High flow nasal cannula (HFNC)

After extubation, HFNC was provided and EIT used to select an appropriate flow rate (Precision flow, Vapotherm, NH, US. Figure 1d) and to test whether nasal cannula could be used instead of HFNC. The flow rate decreased from 25 to 5 L/min with steps of 5 L/min and 10 min of each step. Respiratory rate was the lowest and end-expiratory lung impedance (corresponding to lung volume) was the highest at 15 L/min, at which the patient reported being most comfortable. As the patient’s condition improved, he was transferred to general ward on April 18th.

Discussion and conclusions

In the present case, we highlighted the use of EIT throughout the clinical management of ventilation in a ARDS patient with COVID-19. Personalized EIT-based strategies were successfully developed for PEEP titration, positioning, support levels of weaning and HFNC after extubation.

Infection control is a critical issue of COVID-19, and 3.8% of healthcare workers in China, were infected [7]. Keeping monitoring equipment at the bedside to avoid infection during transportation of patients is important, and EIT may fill the gap. In a recent guideline on the management of COVID-19 patients, high PEEP and prone position were suggested [8]. However, high PEEP may induce overdistension and barotrauma, whereas prone position may not be beneficial for all subjects. EIT-guided PEEP titration is easy to implement, and might improve clinical outcomes compared to traditional pressure–volume loops [4]. We have used the intercept point to balance overdistension and collapse but other criteria, e.g. limiting collapse or overdistension percentages, may also be considered, depending on the treatment objective. The surviving sepsis campaign guidelines advised against stepwise recruitment maneuvers with the example of increasing PEEP from 25 to 45 cmH2O [8]. Although we used stepwise recruitment maneuver, such high PEEP is strictly forbidden in our internal protocol. Interestingly, the role of EIT during PEEP titration has been proposed by using interspersed short diagnostic recruitment maneuvers in order to infer on the potential of lung recruitment [9, 10]. Previous EIT studies have demonstrated the potential of guiding individual positioning in various patients (e.g. [11]).
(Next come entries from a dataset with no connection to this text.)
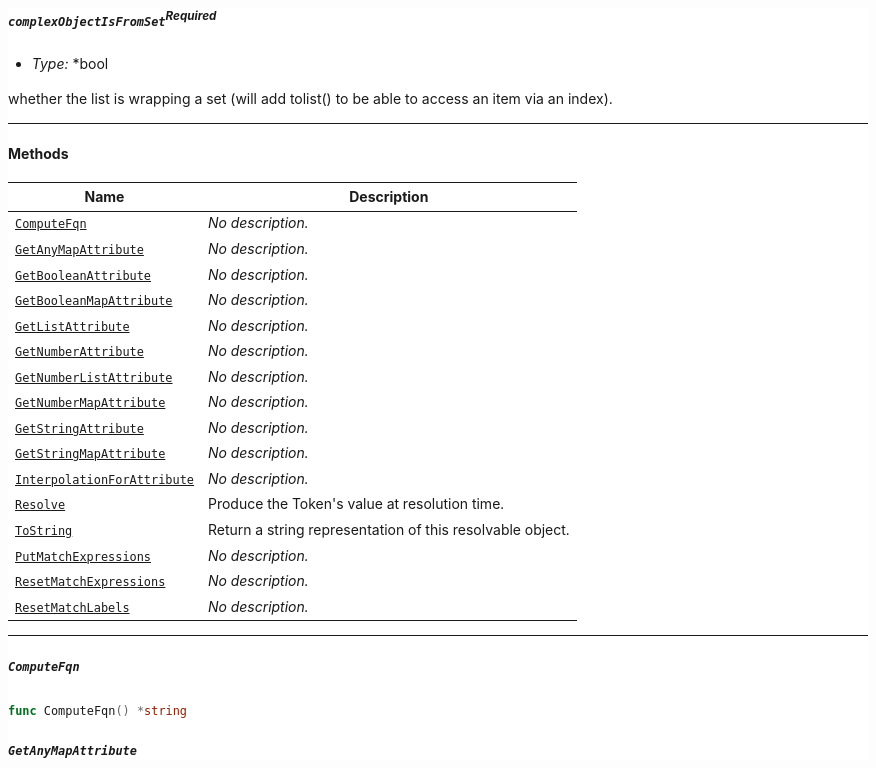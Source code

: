 ##### `complexObjectIsFromSet`<sup>Required</sup> <a name="complexObjectIsFromSet" id="@cdktf/provider-kubernetes.clusterRole.ClusterRoleAggregationRuleClusterRoleSelectorsOutputReference.Initializer.parameter.complexObjectIsFromSet"></a>

- *Type:* *bool

whether the list is wrapping a set (will add tolist() to be able to access an item via an index).

---

#### Methods <a name="Methods" id="Methods"></a>

| **Name** | **Description** |
| --- | --- |
| <code><a href="#@cdktf/provider-kubernetes.clusterRole.ClusterRoleAggregationRuleClusterRoleSelectorsOutputReference.computeFqn">ComputeFqn</a></code> | *No description.* |
| <code><a href="#@cdktf/provider-kubernetes.clusterRole.ClusterRoleAggregationRuleClusterRoleSelectorsOutputReference.getAnyMapAttribute">GetAnyMapAttribute</a></code> | *No description.* |
| <code><a href="#@cdktf/provider-kubernetes.clusterRole.ClusterRoleAggregationRuleClusterRoleSelectorsOutputReference.getBooleanAttribute">GetBooleanAttribute</a></code> | *No description.* |
| <code><a href="#@cdktf/provider-kubernetes.clusterRole.ClusterRoleAggregationRuleClusterRoleSelectorsOutputReference.getBooleanMapAttribute">GetBooleanMapAttribute</a></code> | *No description.* |
| <code><a href="#@cdktf/provider-kubernetes.clusterRole.ClusterRoleAggregationRuleClusterRoleSelectorsOutputReference.getListAttribute">GetListAttribute</a></code> | *No description.* |
| <code><a href="#@cdktf/provider-kubernetes.clusterRole.ClusterRoleAggregationRuleClusterRoleSelectorsOutputReference.getNumberAttribute">GetNumberAttribute</a></code> | *No description.* |
| <code><a href="#@cdktf/provider-kubernetes.clusterRole.ClusterRoleAggregationRuleClusterRoleSelectorsOutputReference.getNumberListAttribute">GetNumberListAttribute</a></code> | *No description.* |
| <code><a href="#@cdktf/provider-kubernetes.clusterRole.ClusterRoleAggregationRuleClusterRoleSelectorsOutputReference.getNumberMapAttribute">GetNumberMapAttribute</a></code> | *No description.* |
| <code><a href="#@cdktf/provider-kubernetes.clusterRole.ClusterRoleAggregationRuleClusterRoleSelectorsOutputReference.getStringAttribute">GetStringAttribute</a></code> | *No description.* |
| <code><a href="#@cdktf/provider-kubernetes.clusterRole.ClusterRoleAggregationRuleClusterRoleSelectorsOutputReference.getStringMapAttribute">GetStringMapAttribute</a></code> | *No description.* |
| <code><a href="#@cdktf/provider-kubernetes.clusterRole.ClusterRoleAggregationRuleClusterRoleSelectorsOutputReference.interpolationForAttribute">InterpolationForAttribute</a></code> | *No description.* |
| <code><a href="#@cdktf/provider-kubernetes.clusterRole.ClusterRoleAggregationRuleClusterRoleSelectorsOutputReference.resolve">Resolve</a></code> | Produce the Token's value at resolution time. |
| <code><a href="#@cdktf/provider-kubernetes.clusterRole.ClusterRoleAggregationRuleClusterRoleSelectorsOutputReference.toString">ToString</a></code> | Return a string representation of this resolvable object. |
| <code><a href="#@cdktf/provider-kubernetes.clusterRole.ClusterRoleAggregationRuleClusterRoleSelectorsOutputReference.putMatchExpressions">PutMatchExpressions</a></code> | *No description.* |
| <code><a href="#@cdktf/provider-kubernetes.clusterRole.ClusterRoleAggregationRuleClusterRoleSelectorsOutputReference.resetMatchExpressions">ResetMatchExpressions</a></code> | *No description.* |
| <code><a href="#@cdktf/provider-kubernetes.clusterRole.ClusterRoleAggregationRuleClusterRoleSelectorsOutputReference.resetMatchLabels">ResetMatchLabels</a></code> | *No description.* |

---

##### `ComputeFqn` <a name="ComputeFqn" id="@cdktf/provider-kubernetes.clusterRole.ClusterRoleAggregationRuleClusterRoleSelectorsOutputReference.computeFqn"></a>

```go
func ComputeFqn() *string
```

##### `GetAnyMapAttribute` <a name="GetAnyMapAttribute" id="@cdktf/provider-kubernetes.clusterRole.ClusterRoleAggregationRuleClusterRoleSelectorsOutputReference.getAnyMapAttribute"></a>
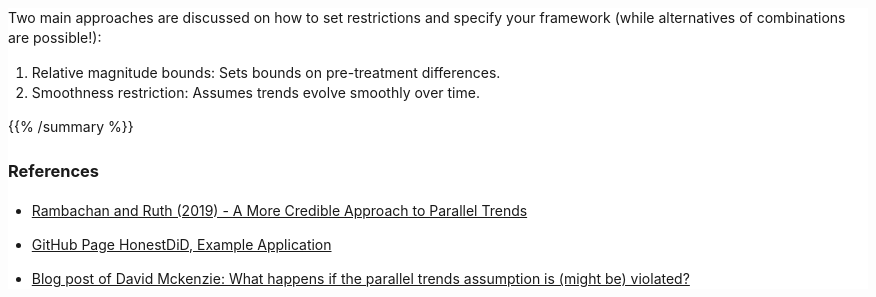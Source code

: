Two main approaches are discussed on how to set restrictions and specify your framework (while alternatives of combinations are possible!):

1. Relative magnitude bounds: Sets bounds on pre-treatment differences. 
2. Smoothness restriction: Assumes trends evolve smoothly over time. 

{{% /summary %}}


### References 

- [Rambachan and Ruth (2019) - A More Credible Approach to Parallel Trends](https://www.jonathandroth.com/assets/files/HonestParallelTrends_Main.pdf)

- [GitHub Page HonestDiD, Example Application](https://github.com/asheshrambachan/HonestDiD)

- [Blog post of David Mckenzie: What happens if the parallel trends assumption is (might be) violated?](https://blogs.worldbank.org/en/impactevaluations/revisiting-difference-differences-parallel-trends-assumption-part-ii-what-happens)

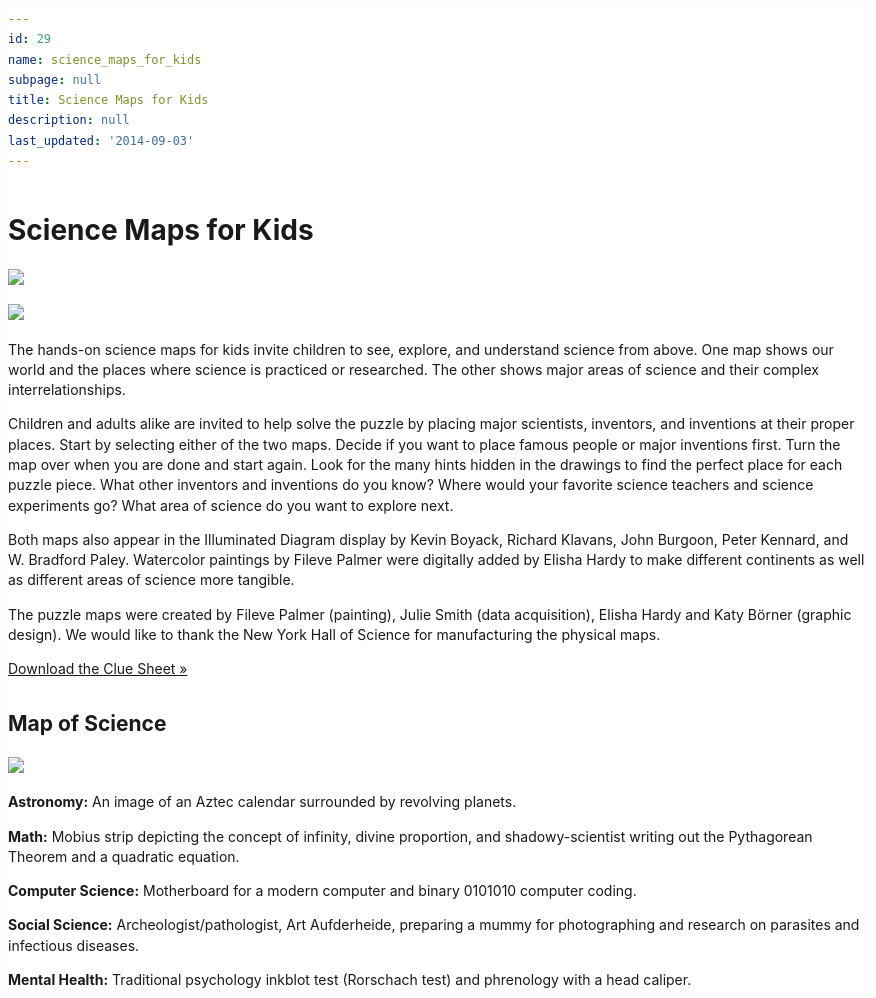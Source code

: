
 ```yaml
---
id: 29
name: science_maps_for_kids
subpage: null
title: Science Maps for Kids
description: null
last_updated: '2014-09-03'
---
```

Science Maps for Kids
=====================

[![](images/maps/bonus/kids_puzzle/topicpuzzle.jpg)](images/maps/bonus/kids_puzzle/topicpuzzle.jpg)  
  
[![](images/maps/bonus/kids_puzzle/worldpuzzle.jpg)](images/maps/bonus/kids_puzzle/worldpuzzle.jpg)

The hands-on science maps for kids invite children to see, explore, and understand science from above. One map shows our world and the places where science is practiced or researched. The other shows major areas of science and their complex interrelationships.  
  
Children and adults alike are invited to help solve the puzzle by placing major scientists, inventors, and inventions at their proper places. Start by selecting either of the two maps. Decide if you want to place famous people or major inventions first. Turn the map over when you are done and start again. Look for the many hints hidden in the drawings to find the perfect place for each puzzle piece. What other inventors and inventions do you know? Where would your favorite science teachers and science experiments go? What area of science do you want to explore next.  
  
Both maps also appear in the Illuminated Diagram display by Kevin Boyack, Richard Klavans, John Burgoon, Peter Kennard, and W. Bradford Paley. Watercolor paintings by Fileve Palmer were digitally added by Elisha Hardy to make different continents as well as different areas of science more tangible.  
  
The puzzle maps were created by Fileve Palmer (painting), Julie Smith (data acquisition), Elisha Hardy and Katy Börner (graphic design). We would like to thank the New York Hall of Science for manufacturing the physical maps.

[Download the Clue Sheet »](http://scimaps.org/docs/Kids_map_key.pdf)

Map of Science
--------------

[![](images/maps/bonus/kids_puzzle/web_topic_sm.jpg)](images/maps/bonus/kids_puzzle/web_topic_lg.jpg)

**Astronomy:** An image of an Aztec calendar surrounded by revolving planets.  
  
**Math:** Mobius strip depicting the concept of infinity, divine proportion, and shadowy-scientist writing out the Pythagorean Theorem and a quadratic equation.  
  
**Computer Science:** Motherboard for a modern computer and binary 0101010 computer coding.  
  
**Social Science:** Archeologist/pathologist, Art Aufderheide, preparing a mummy for photographing and research on parasites and infectious diseases.  
  
**Mental Health:** Traditional psychology inkblot test (Rorschach test) and phrenology with a head caliper.  
  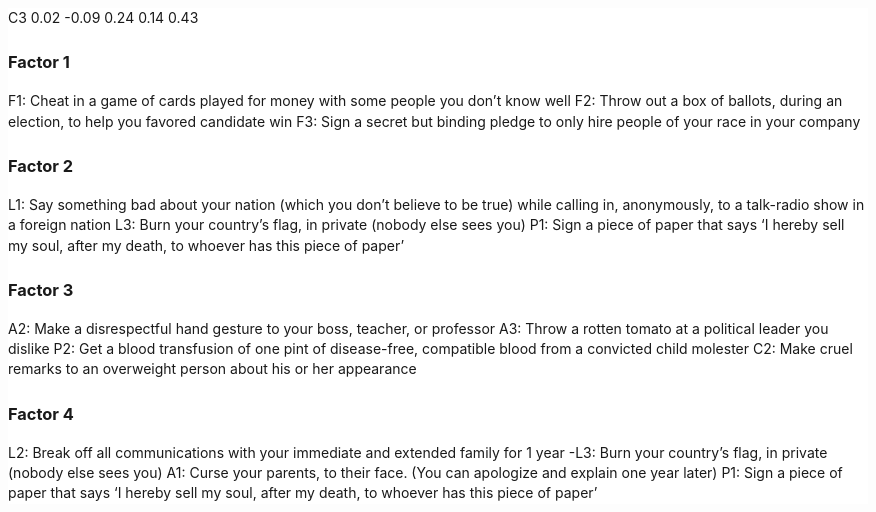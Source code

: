<tr>
<td style="text-align:left;">
C3
</td>
<td style="text-align:right;">
0.02
</td>
<td style="text-align:right;">
-0.09
</td>
<td style="text-align:right;">
0.24
</td>
<td style="text-align:right;">
0.14
</td>
<td style="text-align:right;">
0.43
</td>
</tr>
</tbody>
</table>

### Factor 1

F1: Cheat in a game of cards played for money with some people you don’t
know well F2: Throw out a box of ballots, during an election, to help
you favored candidate win F3: Sign a secret but binding pledge to only
hire people of your race in your company

### Factor 2

L1: Say something bad about your nation (which you don’t believe to be
true) while calling in, anonymously, to a talk-radio show in a foreign
nation L3: Burn your country’s flag, in private (nobody else sees you)
P1: Sign a piece of paper that says ‘I hereby sell my soul, after my
death, to whoever has this piece of paper’

### Factor 3

A2: Make a disrespectful hand gesture to your boss, teacher, or
professor A3: Throw a rotten tomato at a political leader you dislike
P2: Get a blood transfusion of one pint of disease-free, compatible
blood from a convicted child molester C2: Make cruel remarks to an
overweight person about his or her appearance

### Factor 4

L2: Break off all communications with your immediate and extended family
for 1 year -L3: Burn your country’s flag, in private (nobody else sees
you) A1: Curse your parents, to their face. (You can apologize and
explain one year later) P1: Sign a piece of paper that says ‘I hereby
sell my soul, after my death, to whoever has this piece of paper’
In the present case, the worsening of blood gasses was puzzling, since the ventilation defect in the left lung compared to right lung was not expected based on the chest X-ray (Additional file 1: Fig. S4). Functional EIT images clearly showed the ventilation distribution, which facilitated the decision making of avoiding left lateral positioning.

EIT helps to predict weaning outcome by assessing the diaphragm recovery [6]. Based on the rationale, we used EIT to select a suitable support level for SBT, which contributed to the successful weaning after prolonged mechanical ventilation for the present case. For ventilation support after extubation, it is important to monitor the respiratory rate and potential changes of lung volume, which could be estimated by the changes of lung impedance measured with EIT. A recent study indicated that overdistension may also occur during HFNC [12]. Combining the detection of pendelluft [13], bedside EIT may provide further insight on lung status, which might be helpful to prevent patient self-inflicted lung injury. Besides the application of selecting a flow rate for HFNC, EIT could also be used to monitor the lung recovery and to identify the need of reintubation.

The pandemic of COVID-19 is still a current concern at a global level. The daily use of EIT may provide unique information to direct the ventilation management throughout patient ICU stay, from the time of intubation during mechanical ventilation until the time of weaning, to the management of oxygen therapy after extubation in COVID-19 patients. More importantly, this information is provided at the bedside to enable monitoring and adjustment of ventilation management in a timely manner.